KDM adalah salah satu figur publik paling populer di tanah air. Setiap ucapan dan tindakannya sebagai Gubernur Provinsi Jawa Barat selalu menjadi sorotan publik. Sampai ada sejumlah kelompok dan individu warga yang berkomentar di medsos meminta agar para gubernur, bupati, dan walikota dari daerah lain di Indonesia bisa mengikuti pola dan jejak kepemimpinan seperti yang dilakukan KDM. Ia juga diharapkan bisa menjadi role model bagi para kepala daerah di tanah air dalam mengimplementasikan berbagai kebijakan di daerah.
Setidaknya ada tiga faktor (selanjutnya saya sebut dimensi) yang melekat dalam dirinya, sesuatu yang membuat KDM terlihat unik, berbeda dari tokoh masyarakat lainnya, tapi juga dapat diterima (bisa diterima) oleh masyarakat bahkan menginspirasi banyak orang.
Dimensi pertama pribadi. KDM adalah tokoh Jawa Barat yang prestasinya di panggung politik cukup cemerlang. Sebelum menjabat gubernur, beliau adalah Bupati Purwakarta selama dua periode dan pernah menjadi anggota DPR- RI.
Selama menjadi politisi dan kepala daerah, KDM tampil berbeda dari umumnya pejabat publik di tanah air.
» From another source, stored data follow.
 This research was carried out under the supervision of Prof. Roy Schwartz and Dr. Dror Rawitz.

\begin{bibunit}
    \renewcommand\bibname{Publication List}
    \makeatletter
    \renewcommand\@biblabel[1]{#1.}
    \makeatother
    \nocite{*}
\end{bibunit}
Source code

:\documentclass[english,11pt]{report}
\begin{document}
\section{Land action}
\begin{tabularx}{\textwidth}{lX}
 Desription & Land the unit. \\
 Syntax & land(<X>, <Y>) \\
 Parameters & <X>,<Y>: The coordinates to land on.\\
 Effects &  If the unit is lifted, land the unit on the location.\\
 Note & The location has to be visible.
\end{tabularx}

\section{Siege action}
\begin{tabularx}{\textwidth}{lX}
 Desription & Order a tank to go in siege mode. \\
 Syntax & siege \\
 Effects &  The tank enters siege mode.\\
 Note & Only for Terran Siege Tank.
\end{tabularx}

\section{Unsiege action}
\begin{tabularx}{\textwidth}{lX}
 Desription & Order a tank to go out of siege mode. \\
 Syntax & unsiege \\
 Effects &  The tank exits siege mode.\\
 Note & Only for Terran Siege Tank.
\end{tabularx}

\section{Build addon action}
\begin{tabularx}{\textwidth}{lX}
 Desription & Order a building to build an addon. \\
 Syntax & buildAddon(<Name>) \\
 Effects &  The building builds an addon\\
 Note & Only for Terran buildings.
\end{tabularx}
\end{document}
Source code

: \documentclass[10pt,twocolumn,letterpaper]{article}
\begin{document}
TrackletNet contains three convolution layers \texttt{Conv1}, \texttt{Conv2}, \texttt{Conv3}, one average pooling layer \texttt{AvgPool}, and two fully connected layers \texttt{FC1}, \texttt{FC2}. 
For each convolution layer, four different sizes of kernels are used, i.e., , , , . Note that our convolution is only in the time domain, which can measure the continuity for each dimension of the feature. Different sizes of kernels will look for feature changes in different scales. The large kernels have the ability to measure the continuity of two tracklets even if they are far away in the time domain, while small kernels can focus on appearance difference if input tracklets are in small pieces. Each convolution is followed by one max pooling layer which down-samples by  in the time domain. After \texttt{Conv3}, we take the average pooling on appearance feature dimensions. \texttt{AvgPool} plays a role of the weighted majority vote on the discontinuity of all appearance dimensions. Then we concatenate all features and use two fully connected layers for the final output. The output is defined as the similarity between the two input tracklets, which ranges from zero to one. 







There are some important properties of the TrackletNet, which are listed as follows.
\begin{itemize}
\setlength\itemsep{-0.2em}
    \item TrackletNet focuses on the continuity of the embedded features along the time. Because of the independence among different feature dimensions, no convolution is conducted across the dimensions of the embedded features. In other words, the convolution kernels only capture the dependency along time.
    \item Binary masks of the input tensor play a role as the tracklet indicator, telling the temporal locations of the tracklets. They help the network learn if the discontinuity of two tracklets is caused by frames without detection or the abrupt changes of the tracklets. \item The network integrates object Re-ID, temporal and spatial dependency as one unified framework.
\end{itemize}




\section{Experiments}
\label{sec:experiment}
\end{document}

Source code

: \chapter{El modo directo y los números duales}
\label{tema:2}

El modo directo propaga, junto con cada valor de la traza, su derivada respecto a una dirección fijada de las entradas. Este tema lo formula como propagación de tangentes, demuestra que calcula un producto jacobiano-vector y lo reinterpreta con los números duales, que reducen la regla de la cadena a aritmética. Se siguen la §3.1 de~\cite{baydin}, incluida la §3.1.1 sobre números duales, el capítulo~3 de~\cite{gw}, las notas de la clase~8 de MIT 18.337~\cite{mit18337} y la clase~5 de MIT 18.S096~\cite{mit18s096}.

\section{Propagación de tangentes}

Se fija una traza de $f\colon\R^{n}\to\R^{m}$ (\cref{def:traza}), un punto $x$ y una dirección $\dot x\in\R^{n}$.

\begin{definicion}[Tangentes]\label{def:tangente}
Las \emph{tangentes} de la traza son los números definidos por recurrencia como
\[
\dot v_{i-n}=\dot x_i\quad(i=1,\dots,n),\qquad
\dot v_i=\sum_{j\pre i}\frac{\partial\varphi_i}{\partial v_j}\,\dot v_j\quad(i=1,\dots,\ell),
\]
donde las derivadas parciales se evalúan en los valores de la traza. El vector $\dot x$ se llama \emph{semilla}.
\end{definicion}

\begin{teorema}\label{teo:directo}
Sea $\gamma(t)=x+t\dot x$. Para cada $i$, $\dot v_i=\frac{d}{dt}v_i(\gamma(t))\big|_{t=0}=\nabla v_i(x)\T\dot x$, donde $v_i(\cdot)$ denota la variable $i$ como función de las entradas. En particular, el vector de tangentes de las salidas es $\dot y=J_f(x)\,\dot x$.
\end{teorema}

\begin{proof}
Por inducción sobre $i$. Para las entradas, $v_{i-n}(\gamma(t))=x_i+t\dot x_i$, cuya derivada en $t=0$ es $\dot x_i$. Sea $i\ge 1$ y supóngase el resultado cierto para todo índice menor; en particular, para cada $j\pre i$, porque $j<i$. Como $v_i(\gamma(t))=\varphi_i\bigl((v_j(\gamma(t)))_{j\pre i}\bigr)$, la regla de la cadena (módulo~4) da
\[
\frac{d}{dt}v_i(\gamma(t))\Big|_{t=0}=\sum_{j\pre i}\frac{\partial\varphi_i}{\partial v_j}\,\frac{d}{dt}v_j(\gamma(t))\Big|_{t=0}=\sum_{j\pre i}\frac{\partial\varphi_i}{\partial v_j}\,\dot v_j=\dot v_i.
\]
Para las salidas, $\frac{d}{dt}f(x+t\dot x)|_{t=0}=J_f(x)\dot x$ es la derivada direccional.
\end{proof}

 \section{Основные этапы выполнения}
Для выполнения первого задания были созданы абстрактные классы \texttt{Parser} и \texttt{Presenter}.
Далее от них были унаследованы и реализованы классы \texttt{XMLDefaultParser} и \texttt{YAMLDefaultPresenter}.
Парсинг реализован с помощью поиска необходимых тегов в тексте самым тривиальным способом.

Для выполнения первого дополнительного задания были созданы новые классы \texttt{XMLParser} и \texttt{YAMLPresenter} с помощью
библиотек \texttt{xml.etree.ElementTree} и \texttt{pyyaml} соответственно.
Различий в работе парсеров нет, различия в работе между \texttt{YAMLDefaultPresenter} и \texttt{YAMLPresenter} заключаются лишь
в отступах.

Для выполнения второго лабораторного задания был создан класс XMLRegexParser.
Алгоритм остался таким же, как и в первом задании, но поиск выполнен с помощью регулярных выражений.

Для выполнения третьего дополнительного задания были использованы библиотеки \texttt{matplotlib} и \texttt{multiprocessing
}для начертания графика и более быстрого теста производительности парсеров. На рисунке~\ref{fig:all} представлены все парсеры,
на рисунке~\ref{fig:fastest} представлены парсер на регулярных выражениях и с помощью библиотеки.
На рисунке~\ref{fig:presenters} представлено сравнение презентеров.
Ia lebih berani, progresif, dan kreatif. Kekuatan dan kualitas pribadinya sangat menonjol hingga bisa mengalahkan jeratan baju politisi, jabatan bupati maupun sebagai pejabat gubernur. KDM mampu menunjukkan kepada publik bahwa apapun jenis jabatan dan sebesar apapun baju atau jubah kebesaran yang dikenakan tidak boleh atau jangan sampai menenggelamkan kekuatan ciri khas pribadi.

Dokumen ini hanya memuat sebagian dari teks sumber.